The cytotoxic activity of the compounds was assessed based on the viability of the human promonocytic cell line U937 (ATCC CRL-1593.2TM) evaluated by the MTT (3-(4,5-dimethylthiazol-2-yl)-2,5-diphenyltetrazolium bromide) assay [41]. In brief, cells were grown in 96-well cell-culture dishes at a concentration of 100,000 cells/mL in RPMI-1640 supplemented with 10% FBS and the corresponding concentrations of the compounds, starting at 200 µg/mL in duplicate. The cells were incubated at 37 °C with 5% CO2 for 72 h in the presence of the compounds, and then the effect was determined using the MTT assay, incubating at 37 °C for 3 h. The effect of the compounds was determined by measuring the activity of the mitochondrial dehydrogenase by adding 10 µL/well of MTT solution (0.5 mg/mL) and incubating at 37 °C for 3 h. The reaction was stopped by adding a 50% isopropanol solution with 10% sodium dodecyl sulfate for 30 min.
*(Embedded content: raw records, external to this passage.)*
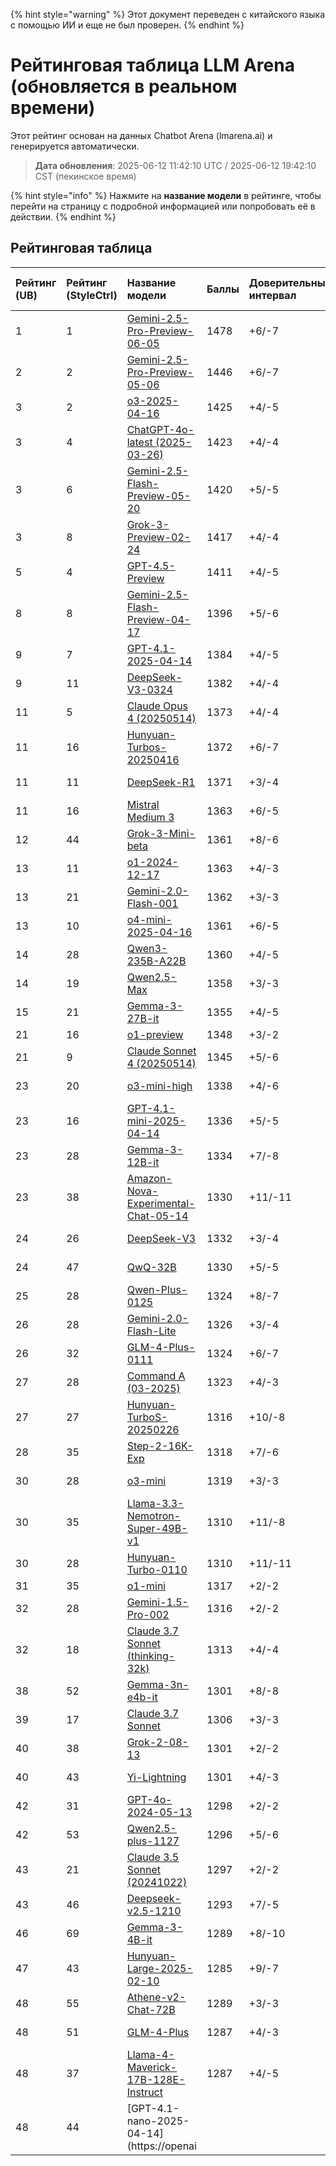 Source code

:
{% hint style="warning" %}
Этот документ переведен с китайского языка с помощью ИИ и еще не был проверен.
{% endhint %}

# Рейтинговая таблица LLM Arena (обновляется в реальном времени)

Этот рейтинг основан на данных Chatbot Arena (lmarena.ai) и генерируется автоматически.

> **Дата обновления**: 2025-06-12 11:42:10 UTC / 2025-06-12 19:42:10 CST (пекинское время)

{% hint style="info" %}
Нажмите на **название модели** в рейтинге, чтобы перейти на страницу с подробной информацией или попробовать её в действии.
{% endhint %}

## Рейтинговая таблица

|   Рейтинг (UB) |   Рейтинг (StyleCtrl) | Название модели                                                                                                               |   Баллы | Доверительный интервал | Количество голосов | Провайдер                 | Лицензия                     | Дата окончания знаний |
|:---|:---|:---|:---|:---|:---|:---|:---|:---|
|        1 |               1 | [Gemini-2.5-Pro-Preview-06-05](http://aistudio.google.com/app/prompts/new_chat?model=gemini-2.5-pro-preview-06-05)            |    1478 | +6/-7                |      7,343 | Google                 | Проприетарная            | Нет данных          |
|        2 |               2 | [Gemini-2.5-Pro-Preview-05-06](http://aistudio.google.com/app/prompts/new_chat?model=gemini-2.5-pro-preview-05-06)            |    1446 | +6/-7                |     12,351 | Google                 | Проприетарная            | Нет данных          |
|        3 |               2 | [o3-2025-04-16](https://openai.com/index/introducing-o3-and-o4-mini/)                                                       |    1425 | +4/-5                |     15,210 | OpenAI                 | Проприетарная            | Нет данных          |
|        3 |               4 | [ChatGPT-4o-latest (2025-03-26)](https://x.com/OpenAI/status/1905331956856050135)                                           |    1423 | +4/-4                |     19,762 | OpenAI                 | Проприетарная            | Нет данных          |
|        3 |               6 | [Gemini-2.5-Flash-Preview-05-20](http://aistudio.google.com/app/prompts/new_chat?model=gemini-2.5-flash-preview-05-20)      |    1420 | +5/-5                |     12,614 | Google                 | Проприетарная            | Нет данных          |
|        3 |               8 | [Grok-3-Preview-02-24](https://x.ai/blog/grok-3)                                                                              |    1417 | +4/-4                |     21,879 | xAI                    | Проприетарная            | Нет данных          |
|        5 |               4 | [GPT-4.5-Preview](https://openai.com/index/introducing-gpt-4-5/)                                                            |    1411 | +4/-5                |     15,271 | OpenAI                 | Проприетарная            | Нет данных          |
|        8 |               8 | [Gemini-2.5-Flash-Preview-04-17](http://aistudio.google.com/app/prompts/new_chat?model=gemini-2.5-flash-preview-04-17)      |    1396 | +5/-6                |     14,148 | Google                 | Проприетарная            | Нет данных          |
|        9 |               7 | [GPT-4.1-2025-04-14](https://openai.com/index/gpt-4-1/)                                                                     |    1384 | +4/-5                |     13,830 | OpenAI                 | Проприетарная            | Нет данных          |
|        9 |              11 | [DeepSeek-V3-0324](https://api-docs.deepseek.com/news/news250325)                                                           |    1382 | +4/-4                |     16,550 | DeepSeek               | MIT                     | Нет данных          |
|       11 |               5 | [Claude Opus 4 (20250514)](https://www.anthropic.com/news/claude-4)                                                         |    1373 | +4/-4                |     13,850 | Anthropic              | Проприетарная            | Нет данных          |
|       11 |              16 | [Hunyuan-Turbos-20250416](https://cloud.tencent.com/document/product/1729/104753)                                           |    1372 | +6/-7                |      5,944 | Tencent                | Проприетарная            | Нет данных          |
|       11 |              11 | [DeepSeek-R1](https://api-docs.deepseek.com/news/news250120)                                                                |    1371 | +3/-4                |     19,430 | DeepSeek               | MIT                     | Нет данных          |
|       11 |              16 | [Mistral Medium 3](https://mistral.ai/news/mistral-medium-3)                                                                  |    1363 | +6/-5                |     12,003 | Mistral                | Проприетарная            | Нет данных          |
|       12 |              44 | [Grok-3-Mini-beta](https://docs.x.ai/docs/models)                                                                           |    1361 | +8/-6                |      6,636 | xAI                    | Проприетарная            | Нет данных          |
|       13 |              11 | [o1-2024-12-17](https://openai.com/index/o1-and-new-tools-for-developers/)                                                  |    1363 | +4/-3                |     29,038 | OpenAI                 | Проприетарная            | Нет данных          |
|       13 |              21 | [Gemini-2.0-Flash-001](https://aistudio.google.com/app/prompts/new_chat?instructions=lmsys-1121&model=gemini-2.0-flash-001) |    1362 | +3/-3                |     34,240 | Google                 | Проприетарная            | Нет данных          |
|       13 |              10 | [o4-mini-2025-04-16](https://openai.com/index/introducing-o3-and-o4-mini/)                                                  |    1361 | +6/-5                |     13,554 | OpenAI                 | Проприетарная            | Нет данных          |
|       14 |              28 | [Qwen3-235B-A22B](https://qwenlm.github.io/blog/qwen3/)                                                                     |    1360 | +4/-5                |     10,677 | Alibaba                | Apache 2.0              | Нет данных          |
|       14 |              19 | [Qwen2.5-Max](https://qwenlm.github.io/blog/qwen2.5-max/)                                                                   |    1358 | +3/-3                |     29,484 | Alibaba                | Проприетарная            | Нет данных          |
|       15 |              21 | [Gemma-3-27B-it](http://aistudio.google.com/app/prompts/new_chat?model=gemma-3-27b-it)                                      |    1355 | +4/-5                |     20,295 | Google                 | Gemma                   | Нет данных          |
|       21 |              16 | [o1-preview](https://platform.openai.com/docs/models/o1)                                                                    |    1348 | +3/-2                |     33,177 | OpenAI                 | Проприетарная            | 2023/10            |
|       21 |               9 | [Claude Sonnet 4 (20250514)](https://www.anthropic.com/news/claude-4)                                                       |    1345 | +5/-6                |     10,740 | Anthropic              | Проприетарная            | Нет данных          |
|       23 |              20 | [o3-mini-high](https://platform.openai.com/docs/guides/reasoning#reasoning-effort)                                          |    1338 | +4/-6                |     19,404 | OpenAI                 | Проприетарная            | Нет данных          |
|       23 |              16 | [GPT-4.1-mini-2025-04-14](https://openai.com/index/gpt-4-1/)                                                                |    1336 | +5/-5                |     12,702 | OpenAI                 | Проприетарная            | Нет данных          |
|       23 |              28 | [Gemma-3-12B-it](http://aistudio.google.com/app/prompts/new_chat?model=gemma-3-12b-it)                                      |    1334 | +7/-8                |      3,976 | Google                 | Gemma                   | Нет данных          |
|       23 |              38 | [Amazon-Nova-Experimental-Chat-05-14](https://nova.amazon.com/faqs)                                                           |    1330 | +11/-11              |      2,595 | Amazon                 | Проприетарная            | Нет данных          |
|       24 |              26 | [DeepSeek-V3](https://huggingface.co/deepseek-ai/DeepSeek-V3)                                                               |    1332 | +3/-4                |     22,841 | DeepSeek               | DeepSeek                | Нет данных          |
|       24 |              47 | [QwQ-32B](https://huggingface.co/Qwen/QwQ-32B)                                                                              |    1330 | +5/-5                |     15,930 | Alibaba                | Apache 2.0              | Нет данных          |
|       25 |              28 | [Qwen-Plus-0125](https://www.alibabacloud.com/help/en/model-studio/developer-reference/what-is-qwen-llm)                    |    1324 | +8/-7                |      6,055 | Alibaba                | Проприетарная            | Нет данных          |
|       26 |              28 | [Gemini-2.0-Flash-Lite](https://aistudio.google.com/prompts/new_chat?model=gemini-2.0-flash-lite)                           |    1326 | +3/-4                |     26,104 | Google                 | Проприетарная            | Нет данных          |
|       26 |              32 | [GLM-4-Plus-0111](https://bigmodel.cn/dev/howuse/glm-4)                                                                     |    1324 | +6/-7                |      6,028 | Zhipu                  | Проприетарная            | Нет данных          |
|       27 |              28 | [Command A (03-2025)](https://cohere.com/blog/command-a)                                                                    |    1323 | +4/-3                |     20,084 | Cohere                 | CC-BY-NC-4.0            | Нет данных          |
|       27 |              27 | [Hunyuan-TurboS-20250226](https://cloud.tencent.com/document/product/1729/104753)                                           |    1316 | +10/-8               |      2,452 | Tencent                | Проприетарная            | Нет данных          |
|       28 |              35 | [Step-2-16K-Exp](https://platform.stepfun.com/docs/llm/text)                                                                |    1318 | +7/-6                |      5,126 | StepFun                | Проприетарная            | Нет данных          |
|       30 |              28 | [o3-mini](https://openai.com/index/openai-o3-mini/)                                                                         |    1319 | +3/-3                |     32,421 | OpenAI                 | Проприетарная            | Нет данных          |
|       30 |              35 | [Llama-3.3-Nemotron-Super-49B-v1](https://huggingface.co/nvidia/Llama-3_3-Nemotron-Super-49B-v1)                            |    1310 | +11/-8               |      2,371 | Nvidia                 | Nvidia                  | Нет данных          |
|       30 |              28 | [Hunyuan-Turbo-0110](https://cloud.tencent.com/document/product/1729/104753)                                                |    1310 | +11/-11              |      2,510 | Tencent                | Проприетарная            | Нет данных          |
|       31 |              35 | [o1-mini](https://platform.openai.com/docs/models/o1)                                                                       |    1317 | +2/-2                |     54,951 | OpenAI                 | Проприетарная            | 2023/10            |
|       32 |              28 | [Gemini-1.5-Pro-002](https://aistudio.google.com/app/prompts/new_chat?instructions=lmsys&model=gemini-1.5-pro-002)          |    1316 | +2/-2                |     58,645 | Google                 | Проприетарная            | Нет данных          |
|       32 |              18 | [Claude 3.7 Sonnet (thinking-32k)](https://www.anthropic.com/news/claude-3-7-sonnet)                                        |    1313 | +4/-4                |     21,310 | Anthropic              | Проприетарная            | Нет данных          |
|       38 |              52 | [Gemma-3n-e4b-it](http://aistudio.google.com/app/prompts/new_chat?model=gemma-3n-e4b-it)                                    |    1301 | +8/-8                |      3,913 | Google                 | Gemma                   | Нет данных          |
|       39 |              17 | [Claude 3.7 Sonnet](https://www.anthropic.com/news/claude-3-7-sonnet)                                                       |    1306 | +3/-3                |     25,983 | Anthropic              | Проприетарная            | Нет данных          |
|       40 |              38 | [Grok-2-08-13](https://x.ai/blog/grok-2)                                                                                    |    1301 | +2/-2                |     67,084 | xAI                    | Проприетарная            | 2024/3             |
|       40 |              43 | [Yi-Lightning](https://platform.lingyiwanwu.com/docs#%E6%A8%A1%E5%9E%8B%E4%B8%8E%E8%AE%A1%E8%B4%B9)                         |    1301 | +4/-3                |     28,968 | 01 AI                  | Проприетарная            | Нет данных          |
|       42 |              31 | [GPT-4o-2024-05-13](https://openai.com/index/hello-gpt-4o/)                                                                 |    1298 | +2/-2                |    117,747 | OpenAI                 | Проприетарная            | 2023/10            |
|       42 |              53 | [Qwen2.5-plus-1127](https://help.aliyun.com/zh/model-studio/getting-started/models?spm=a2c4g.11186623.0.i7)                 |    1296 | +5/-6                |     10,715 | Alibaba                | Проприетарная            | Нет данных          |
|       43 |              21 | [Claude 3.5 Sonnet (20241022)](https://www.anthropic.com/news/3-5-models-and-computer-use)                                  |    1297 | +2/-2                |     73,327 | Anthropic              | Проприетарная            | 2024/4             |
|       43 |              46 | [Deepseek-v2.5-1210](https://huggingface.co/deepseek-ai/DeepSeek-V2.5-1210)                                                 |    1293 | +7/-5                |      7,243 | DeepSeek               | DeepSeek                | Нет данных          |
|       46 |              69 | [Gemma-3-4B-it](http://aistudio.google.com/app/prompts/new_chat?model=gemma-3-4b-it)                                          |    1289 | +8/-10               |      4,321 | Google                 | Gemma                   | Нет данных          |
|       47 |              43 | [Hunyuan-Large-2025-02-10](https://cloud.tencent.com/document/product/1729/104753)                                          |    1285 | +9/-7                |      3,856 | Tencent                | Проприетарная            | Нет данных          |
|       48 |              55 | [Athene-v2-Chat-72B](https://huggingface.co/Nexusflow/Athene-V2-Chat)                                                       |    1289 | +3/-3                |     26,074 | NexusFlow              | NexusFlow               | Нет данных          |
|       48 |              51 | [GLM-4-Plus](https://bigmodel.cn/dev/howuse/glm-4)                                                                          |    1287 | +4/-3                |     27,788 | Zhipu AI               | Проприетарная            | Нет данных          |
|       48 |              37 | [Llama-4-Maverick-17B-128E-Instruct](https://huggingface.co/meta-llama/Llama-4-Maverick-17B-128E-Instruct)                  |    1287 | +4/-5                |     13,750 | Meta                   | Llama 4                 | Нет данных          |
|       48 |              44 | [GPT-4.1-nano-2025-04-14](https://openai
Cell viability was determined based on the quantity of formazan produced, according to the optical density (O.D) obtained at 570 nm in a Bio-Rad (Hercules, CA, USA) ELISA instrument. Cultured cells in the absence of extracts were used as viability controls, while meglumine antimoniate and amphotericin B were used as cytotoxicity controls. Assays were performed twice with three replicates per each concentration tested.

3.2.2. Activity against Intracellular Amastigotes

The leishmanicidal activity of compounds was evaluated on intracellular amastigotes of L. panamensis transfected with the green fluorescent protein gene (MHOM/CO/87/UA140pIR-GFP) [42]. Effect of each compound was determined according to the inhibition of the infection evidenced by both decrease of the infected cells and decrease of intracellular parasite load. Briefly, U-937 human cells at a concentration of 3 × 105 cells/mL in RPMI 1640 and 0.1 μg/mL of PMA (phorbol-12-myristate-13-acetate) were infected with promastigotes in stationary phase growth in a 15:1 parasites per cell ratio and incubated at 34 °C and 5% CO2 for 3 h. Cells were washed two times with phosphate buffer solution (PBS) to eliminate not internalized parasites. Fresh RPMI 1640 1 mL was added and cells were incubated during 24 h to guarantee multiplication of intracellular parasites.
After 24 h of infection, the culture medium was replaced by fresh culture medium containing each compound at concentrations of 20 μg/mL. After 72 h, the inhibition of the infection progress was determined. Cells were removed from the bottom plate with a trypsin/EDTA (250 mg) solution. Recovered cells were centrifuged at 1100 rpm during 10 min at 4 °C, the supernatant was discarded and cells were washed with 1 mL of cold PBS and centrifuged at 1100 rpm during 10 min at 4 °C. Supernatant was discarded and cells were suspended in 500 μL of PBS and analyzed by flow cytometry (FC 500MPL, Cytomics, Brea, CA, USA) counting 20.000 events. All determinations for each compound and standards were carried out in triplicate, in two isolated experiments [41,42]. Activity of tested compounds was carried out in parallel with infection progress in culture medium alone and in culture medium with amphotericin B 0.05 μg/mL and meglumine antimoniate (10.0 μg/mL) as control drugs. Compounds that showed growing inhibition percentages higher than 50% were then evaluated at four additional concentrations to determine the 50% effective concentration (EC50). The infected cells were exposed against each concentration of synthesized compounds during 72 h, then, cells were removed and tested by flow cytometry as described before.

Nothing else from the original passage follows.